Recoge Javier Rodrigo en
La guerra fascista. Italia en la Guerra Civil española, 1936-1939 que Queipo de Llano «declara ante la legación italiana en noviembre de 1937 que tras la guerra los españoles no se convertirían, y que en consecuencia había "que librarse de esta gente. Hay que seguir fusilando, o crear grandes campos de concentración en las Canarias o en Fernando Po [sic]"». Pese a ese explícito posicionamiento, no se llegó a construir un gran campo de concentración en Fernando Poo. Se recurrió, esos sí, -como veíamos en
Gran palabra tienen los blancos- al confinamiento de la población autóctona en Annobón, mientras los coloniales desafectos al golpe de Estado acabarían en el
campo de concentración del viejo lazareto de Gando, en Canarias.
Precisamente en "
Cuadros del penal: memorias de un tiempo de confusión", Juan Rodríguez Doreste comparte su vivencia de reclusión en el penal de Gando con los represaliados de la Guinea republicana:
LOS PRESOS COLONIALES
Llevábamos algunos meses en Gando cuando llegaron los detenidos en
la Guinea española, que procedían de la isla de Fernando Poo y del territorio
del Río Muni, a los cuales se habían incorporado los tripulantes capturados
del vapor de la Compañía Trasmediterránea, llamado precisamente el Fernando Poo, hundido en las aguas del puerto de Bata. Eran aproximadamente
unos ciento cincuenta en total, entre tripulantes y coloniales. De los primeros
salieron las bajas más importantes que causó la expedición conquistadora.

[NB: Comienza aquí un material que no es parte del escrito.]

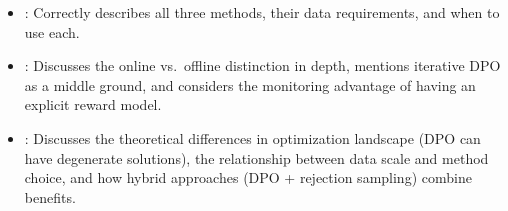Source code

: \begin{interviewq}

\goodgreat
\begin{itemize}
\item {}: Correctly describes all three methods, their data
  requirements, and when to use each.
\item {}: Discusses the online vs.\ offline distinction in
  depth, mentions iterative DPO as a middle ground, and considers the
  monitoring advantage of having an explicit reward model.
\item {}: Discusses the theoretical differences in
  optimization landscape (DPO can have degenerate solutions), the
  relationship between data scale and method choice, and how hybrid
  approaches (DPO + rejection sampling) combine benefits.
\end{itemize}

\end{interviewq}

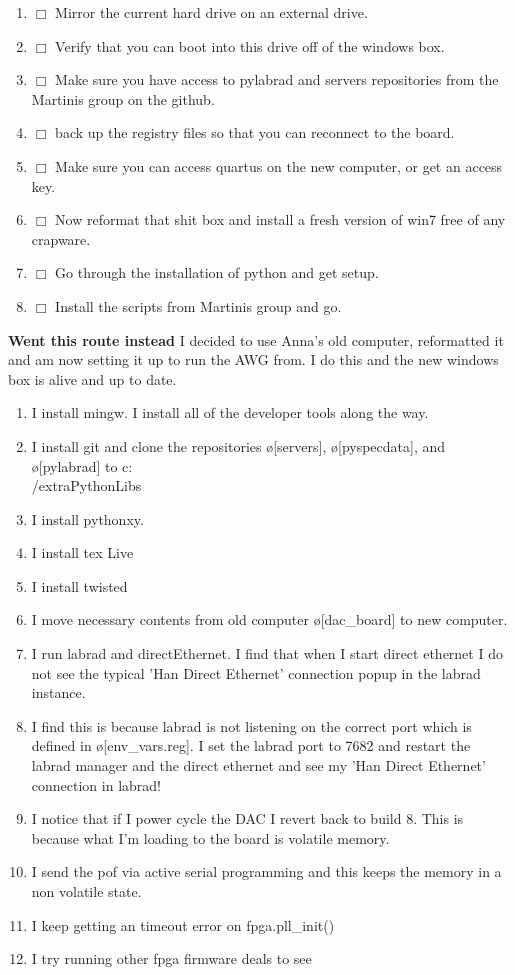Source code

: \documentclass[10pt]{book}
\begin{document}
\begin{enumerate}
    \item $\Box$ Mirror the current hard drive on an external drive.
    \item $\Box$ Verify that you can boot into this drive off of the windows box.
    \item $\Box$ Make sure you have access to pylabrad and servers repositories from the Martinis group on the github. 
    \item $\Box$ back up the registry files so that you can reconnect to the board.
    \item $\Box$ Make sure you can access quartus on the new computer, or get an access key.
    \item $\Box$ Now reformat that shit box and install a fresh version of win7 free of any crapware.
    \item $\Box$ Go through the installation of python and get setup.
    \item $\Box$ Install the scripts from Martinis group and go.\\
\end{enumerate}

{\bf Went this route instead}
I decided to use Anna's old computer, reformatted it and am now setting it up to run the AWG from. I do this and the new windows box is alive and up to date.
\begin{enumerate}
    \item I install mingw. I install all of the developer tools along the way.
    \item I install git and clone the repositories \o[servers]{}, \o[pyspecdata]{}, and \o[pylabrad]{} to c:\\/extraPythonLibs
    \item I install pythonxy.
    \item I install tex Live
    \item I install twisted
    \item I move necessary contents from old computer \o[dac\_board]{} to new computer.
    \item I run labrad and directEthernet. I find that when I start direct ethernet I do not see the typical 'Han Direct Ethernet' connection popup in the labrad instance.
    \item I find this is because labrad is not listening on the correct port which is defined in \o[env\_vars.reg]{}. I set the labrad port to 7682 and restart the labrad manager and the direct ethernet and see my 'Han Direct Ethernet' connection in labrad!
    \item I notice that if I power cycle the DAC I revert back to build 8. This is because what I'm loading to the board is volatile memory.
    \item I send the pof via active serial programming and this keeps the memory in a non volatile state.
    \item I keep getting an timeout error on fpga.pll\_init()
    \item I try running other fpga firmware deals to see 
\end{enumerate}
\end{document}
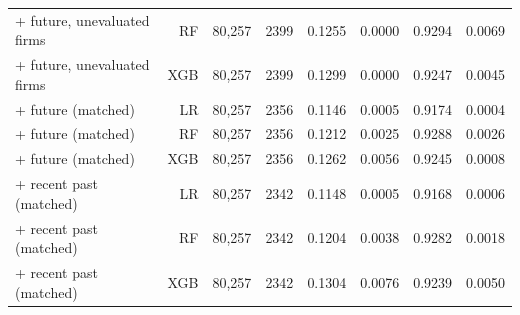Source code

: \begin{table}[htbp]
{\begin{tabular}{lrrrrrrr}
+ future, unevaluated firms & RF & 80,257 & 2399 & 0.1255 & 0.0000 & 0.9294 & 0.0069 \\
+ future, unevaluated firms & XGB & 80,257 & 2399 & 0.1299 & 0.0000 & 0.9247 & 0.0045 \\
+ future (matched) & LR & 80,257 & 2356 & 0.1146 & 0.0005 & 0.9174 & 0.0004 \\
+ future (matched) & RF & 80,257 & 2356 & 0.1212 & 0.0025 & 0.9288 & 0.0026 \\
+ future (matched) & XGB & 80,257 & 2356 & 0.1262 & 0.0056 & 0.9245 & 0.0008 \\
+ recent past (matched) & LR & 80,257 & 2342 & 0.1148 & 0.0005 & 0.9168 & 0.0006 \\
+ recent past (matched) & RF & 80,257 & 2342 & 0.1204 & 0.0038 & 0.9282 & 0.0018 \\
+ recent past (matched) & XGB & 80,257 & 2342 & 0.1304 & 0.0076 & 0.9239 & 0.0050 \\
\bottomrule
\end{tabular}
}
\end{table}

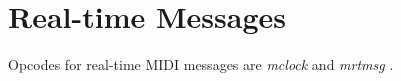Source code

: \begin{comment}
\documentclass[10pt]{article}
\usepackage{fullpage, graphicx, url}
\setlength{\parskip}{1ex}
\setlength{\parindent}{0ex}
\title{Real-time Messages}



\begin{tabular}{ccc}
The Alternative Csound Reference Manual & & \\
Previous &MIDI Support &Next

\end{tabular}

\end{comment}
\section{Real-time Messages}


  Opcodes for real-time MIDI messages are \emph{mclock}
 and \emph{mrtmsg}
. 


\begin{comment}
\begin{tabular}{lcr}
Previous &Home &Next \\
MIDI Message Output &Up &Slider Banks

\end{tabular}



\end{comment}
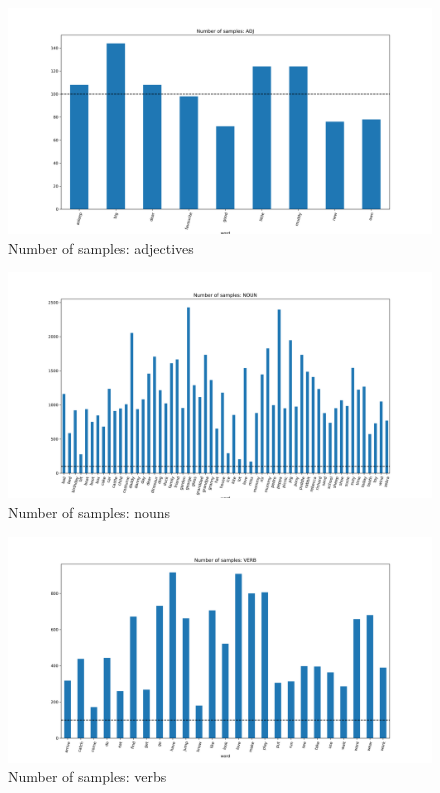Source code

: \begin{figure}
  \centering
  \includegraphics[width=\textwidth]{results/targeted_triplets/num_samples_ADJ_word.png}
  \caption{Number of samples: adjectives}
  \label{fig:num_samples_ADJ_word}
\end{figure}

\begin{figure}
  \centering
  \includegraphics[width=\textwidth]{results/targeted_triplets/num_samples_NOUN_word.png}
  \caption{Number of samples: nouns}
  \label{fig:num_samples_NOUN_word}
\end{figure}

\begin{figure}
  \centering
  \includegraphics[width=\textwidth]{results/targeted_triplets/num_samples_VERB_word.png}
  \caption{Number of samples: verbs}
  \label{fig:num_samples_VERB_word}
\end{figure}

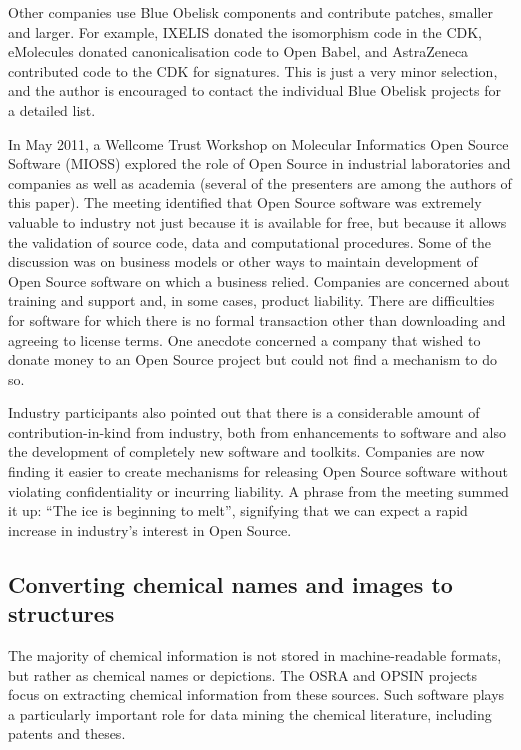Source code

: \documentclass[10pt]{bmc_article}
\newenvironment{bmcformat}{\fussy\setboolean{publ}{true}}{\fussy}
\begin{document}
\begin{bmcformat}
Other companies use Blue Obelisk components and contribute patches,
smaller and larger. For example, IXELIS donated the isomorphism
code in the CDK, eMolecules donated canonicalisation code to
Open Babel, and AstraZeneca contributed code to the CDK for
signatures. This is just a very minor selection, and the author
is encouraged to contact the individual Blue Obelisk projects
for a detailed list.

In May 2011, a Wellcome Trust Workshop on
Molecular Informatics Open Source Software (MIOSS) explored the role of
Open Source in industrial laboratories and companies as well as
academia (several of
the presenters are among the authors of this paper).
The meeting identified that Open Source software was extremely valuable to
industry not just because it is available for free,
but because it allows the validation of source code, data and
computational procedures. Some 
of the discussion was on business models or other ways to maintain 
development of Open Source software on which a business relied.
Companies are concerned about training and support
and, in some cases, product liability.  There are difficulties
for software for which there is no formal
transaction other than downloading and agreeing to license terms.
One anecdote concerned a company
that wished to donate money to an Open Source
project but could not find a mechanism to do so.

Industry participants also pointed out that 
there is a considerable amount of
contribution-in-kind from industry, both from
enhancements to software and also the development of completely new
software and toolkits. Companies are now finding it easier to create
mechanisms for releasing Open Source software
without violating confidentiality or incurring liability.
A phrase from the meeting
summed it up: ``The ice is beginning to melt'', signifying that we can
expect a rapid increase in industry's interest
in Open Source.

\subsection*{Converting chemical names and images to structures}

The majority of chemical information is not stored in machine-readable
formats, but rather as chemical names or depictions. The OSRA and OPSIN
projects focus on extracting chemical information from these sources.
Such software plays a particularly important role for data mining the
chemical literature, including patents and theses.


\end{bmcformat}
\end{document}
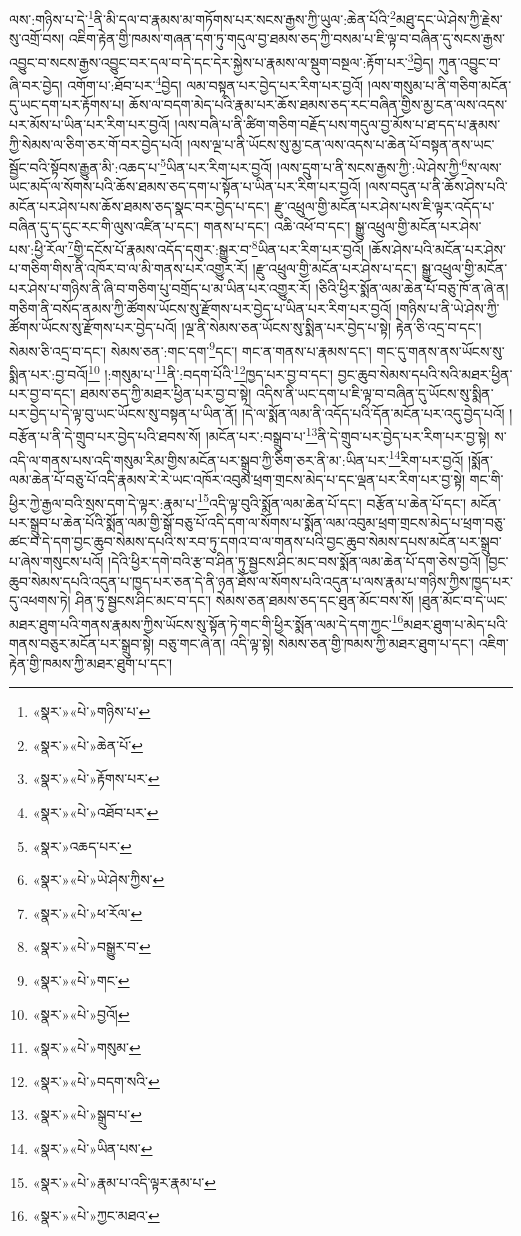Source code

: ལས་:གཉིས་པ་དེ་\footnote{«སྣར་»«པེ་»གཉིས་པ་}ནི་མི་དལ་བ་རྣམས་མ་གཏོགས་པར་སངས་རྒྱས་ཀྱི་ཡུལ་:ཆེན་པོའི་\footnote{«སྣར་»«པེ་»ཆེན་པོ་}མཐུ་དང་ཡེ་ཤེས་ཀྱི་རྗེས་སུ་འགྲོ་བས། འཇིག་རྟེན་གྱི་ཁམས་གཞན་དག་ཏུ་གདུལ་བྱ་ཐམས་ཅད་ཀྱི་བསམ་པ་ཇི་ལྟ་བ་བཞིན་དུ་སངས་རྒྱས་འབྱུང་བ་སངས་རྒྱས་འབྱུང་བར་དལ་བ་དེ་དང་དེར་སྐྱེས་པ་རྣམས་ལ་སྡུག་བསྔལ་:རྟོག་པར་\footnote{«སྣར་»«པེ་»རྟོགས་པར་}བྱེད། ཀུན་འབྱུང་བ་ཞི་བར་བྱེད། འགོག་པ་:ཐོབ་པར་\footnote{«སྣར་»«པེ་»འཐོབ་པར་}བྱེད། ལམ་བསྟན་པར་བྱེད་པར་རིག་པར་བྱའོ། །ལས་གསུམ་པ་ནི་གཅིག་མངོན་དུ་ཡང་དག་པར་རྟོགས་པ། ཆོས་ལ་བདག་མེད་པའི་རྣམ་པར་ཆོས་ཐམས་ཅད་རང་བཞིན་གྱིས་མྱ་ངན་ལས་འདས་པར་མོས་པ་ཡིན་པར་རིག་པར་བྱའོ། །ལས་བཞི་པ་ནི་ཚིག་གཅིག་བརྗོད་པས་གདུལ་བྱ་མོས་པ་ཐ་དད་པ་རྣམས་ཀྱི་སེམས་ལ་ཅིག་ཅར་གོ་བར་བྱེད་པའོ། །ལས་ལྔ་པ་ནི་ཡོངས་སུ་མྱ་ངན་ལས་འདས་པ་ཆེན་པོ་བསྟན་ནས་ཡང་སྦྱོང་བའི་སྟོབས་རྒྱུན་མི་:འཆད་པ་\footnote{«སྣར་»འཆད་པར་}ཡིན་པར་རིག་པར་བྱའོ། །ལས་དྲུག་པ་ནི་སངས་རྒྱས་ཀྱི་:ཡེ་ཤེས་ཀྱི་\footnote{«སྣར་»«པེ་»ཡེ་ཤེས་ཀྱིས་}ས་ལས་ཡང་མདོ་ལ་སོགས་པའི་ཆོས་ཐམས་ཅད་དག་པ་སྟོན་པ་ཡིན་པར་རིག་པར་བྱའོ། །ལས་བདུན་པ་ནི་ཆོས་ཤེས་པའི་མངོན་པར་ཤེས་པས་ཆོས་ཐམས་ཅད་སྣང་བར་བྱེད་པ་དང་། རྫུ་འཕྲུལ་གྱི་མངོན་པར་ཤེས་པས་ཇི་ལྟར་འདོད་པ་བཞིན་དུ་ད་དུང་རང་གི་ལུས་འཛིན་པ་དང་། གནས་པ་དང་། འཆི་འཕོ་བ་དང་། སྒྱུ་འཕྲུལ་གྱི་མངོན་པར་ཤེས་པས་:ཕྱི་རོལ་\footnote{«སྣར་»«པེ་»ཕ་རོལ་}གྱི་དངོས་པོ་རྣམས་འདོད་དགུར་:སྒྱུར་བ་\footnote{«སྣར་»«པེ་»བསྒྱུར་བ་}ཡིན་པར་རིག་པར་བྱའོ། །ཆོས་ཤེས་པའི་མངོན་པར་ཤེས་པ་གཅིག་གིས་ནི་འཁོར་བ་ལ་མི་གནས་པར་འགྱུར་རོ། །རྫུ་འཕྲུལ་གྱི་མངོན་པར་ཤེས་པ་དང་། སྒྱུ་འཕྲུལ་གྱི་མངོན་པར་ཤེས་པ་གཉིས་ནི་ཞི་བ་གཅིག་པུ་བགྲོད་པ་མ་ཡིན་པར་འགྱུར་རོ། །ཅིའི་ཕྱིར་སྨོན་ལམ་ཆེན་པོ་བཅུ་ཁོ་ན་ཞེ་ན། གཅིག་ནི་བསོད་ནམས་ཀྱི་ཚོགས་ཡོངས་སུ་རྫོགས་པར་བྱེད་པ་ཡིན་པར་རིག་པར་བྱའོ། །གཉིས་པ་ནི་ཡེ་ཤེས་ཀྱི་ཚོགས་ཡོངས་སུ་རྫོགས་པར་བྱེད་པའོ། །ལྔ་ནི་སེམས་ཅན་ཡོངས་སུ་སྨིན་པར་བྱེད་པ་སྟེ། རྟེན་ཅི་འདྲ་བ་དང་། སེམས་ཅི་འདྲ་བ་དང་། སེམས་ཅན་:གང་དག་\footnote{«སྣར་»«པེ་»གང་}དང་། གང་ན་གནས་པ་རྣམས་དང་། གང་དུ་གནས་ནས་ཡོངས་སུ་སྨིན་པར་:བྱ་བའོ།\footnote{«སྣར་»«པེ་»བྱའོ།} །:གསུམ་པ་\footnote{«སྣར་»«པེ་»གསུམ་}ནི་:བདག་པོའི་\footnote{«སྣར་»«པེ་»བདག་སའི་}ཁྱད་པར་བྱ་བ་དང་། བྱང་ཆུབ་སེམས་དཔའི་སའི་མཐར་ཕྱིན་པར་བྱ་བ་དང་། ཐམས་ཅད་ཀྱི་མཐར་ཕྱིན་པར་བྱ་བ་སྟེ། འདིས་ནི་ཡང་དག་པ་ཇི་ལྟ་བ་བཞིན་དུ་ཡོངས་སུ་སྨིན་པར་བྱེད་པ་དེ་ལྟ་བུ་ཡང་ཡོངས་སུ་བསྟན་པ་ཡིན་ནོ། །དེ་ལ་སྨོན་ལམ་ནི་འདོད་པའི་དོན་མངོན་པར་འདུ་བྱེད་པའོ། །བརྩོན་པ་ནི་དེ་གྲུབ་པར་བྱེད་པའི་ཐབས་སོ། །མངོན་པར་:བསྒྲུབ་པ་\footnote{«སྣར་»«པེ་»སྒྲུབ་པ་}ནི་དེ་གྲུབ་པར་བྱེད་པར་རིག་པར་བྱ་སྟེ། ས་འདི་ལ་གནས་པས་འདི་གསུམ་རིམ་གྱིས་མངོན་པར་སྒྲུབ་ཀྱི་ཅིག་ཅར་ནི་མ་:ཡིན་པར་\footnote{«སྣར་»«པེ་»ཡིན་པས་}རིག་པར་བྱའོ། །སྨོན་ལམ་ཆེན་པོ་བཅུ་པོ་འདི་རྣམས་རེ་རེ་ཡང་འཁོར་འབུམ་ཕྲག་གྲངས་མེད་པ་དང་ལྡན་པར་རིག་པར་བྱ་སྟེ། གང་གི་ཕྱིར་ཀྱེ་རྒྱལ་བའི་སྲས་དག་དེ་ལྟར་:རྣམ་པ་\footnote{«སྣར་»«པེ་»རྣམ་པ་འདི་ལྟར་རྣམ་པ་}འདི་ལྟ་བུའི་སྨོན་ལམ་ཆེན་པོ་དང་། བརྩོན་པ་ཆེན་པོ་དང་། མངོན་པར་སྒྲུབ་པ་ཆེན་པོའི་སྨོན་ལམ་གྱི་སྒོ་བཅུ་པོ་འདི་དག་ལ་སོགས་པ་སྨོན་ལམ་འབུམ་ཕྲག་གྲངས་མེད་པ་ཕྲག་བཅུ་ཚང་བ་དེ་དག་བྱང་ཆུབ་སེམས་དཔའི་ས་རབ་ཏུ་དགའ་བ་ལ་གནས་པའི་བྱང་ཆུབ་སེམས་དཔས་མངོན་པར་སྒྲུབ་པ་ཞེས་གསུངས་པའོ། །དེའི་ཕྱིར་དགེ་བའི་རྩ་བ་ཤིན་ཏུ་སྦྱངས་ཤིང་མང་བས་སྨོན་ལམ་ཆེན་པོ་དག་ཅེས་བྱའོ། །བྱང་ཆུབ་སེམས་དཔའི་འདུན་པ་ཁྱད་པར་ཅན་དེ་ནི་ཉན་ཐོས་ལ་སོགས་པའི་འདུན་པ་ལས་རྣམ་པ་གཉིས་ཀྱིས་ཁྱད་པར་དུ་འཕགས་ཏེ། ཤིན་ཏུ་སྦྱངས་ཤིང་མང་བ་དང་། སེམས་ཅན་ཐམས་ཅད་དང་ཐུན་མོང་བས་སོ། །ཐུན་མོང་བ་དེ་ཡང་མཐར་ཐུག་པའི་གནས་རྣམས་ཀྱིས་ཡོངས་སུ་སྟོན་ཏེ་གང་གི་ཕྱིར་སྨོན་ལམ་དེ་དག་ཀྱང་\footnote{«སྣར་»«པེ་»ཀྱང་མཐའ་}མཐར་ཐུག་པ་མེད་པའི་གནས་བཅུར་མངོན་པར་སྒྲུབ་སྟེ། བཅུ་གང་ཞེ་ན། འདི་ལྟ་སྟེ། སེམས་ཅན་གྱི་ཁམས་ཀྱི་མཐར་ཐུག་པ་དང་། འཇིག་རྟེན་གྱི་ཁམས་ཀྱི་མཐར་ཐུག་པ་དང་།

Los funcionarios y la guarnición militar del continente, reducida ésta
prácticamente a unas milicias que tenían más carácter de gendarmería civil
que de unidad castrense, se mantuvieron fieles al gobierno legítimo por espacio, poco más o menos, de tres meses. Suspendido el contacto y la comunicación regular con la Península, en espera de una inminente sofocación del levantamiento, en la que todos confiaban al no triunfar en los primeros días la
vasta conjuración, aquellas gentes decidieron aguardar pacientemente el que
estimaban cercano desenlace. El único acto que pudiera tildarse de rebeldía,
aunque realmente no lo fuera en sus especiales circunstancias, fue la decisión
unánime de los tripulantes del Fernando Poo de negarse a zarpar con rumbo a
Europa, dejando el barco fondeado en aguas de Bata, en la Guinea continental, hasta que el horizonte político se aclarara. Su pecado mayor, tan ingenuo
como contraproducente, fue detener a unos cuantos misioneros, que estaban
esparcidos por el interior, y concentrarlos en el Fernando Poo, convertido en
parcial prisión militar, bastante diferente por comodidades y trato al inmundo
pontón en que fueron encerrados los presos políticos de Tenerife hasta que se
trasladaron a la prisión de Fyffes. El gobierno nacionalista decidió, por razones de prestigio exterior, rescatar aquellos territorios y encomendó la misión
al Gobierno militar de nuestra provincia. Se requisó y se artilló conveniente
mente el vapor Ciudad de Mahón, que prestaba servicios entre las islas, se
reclutó un batallón que se llamó de voluntarios canarios,en el que se inscribieron hombres jóvenes y maduros a quienes no agradaba la adhesión directa
al falangismo, y en los primeros días de octubre la expedición puso proa aventura. Se rumoreó entonces que la partida se estuvo difiriendo hasta
comprobar que el Blas de Lezo, unidad de guerra naval fiel al gobierno republicano, abandonaba las aguas guineanas donde estaba apostado.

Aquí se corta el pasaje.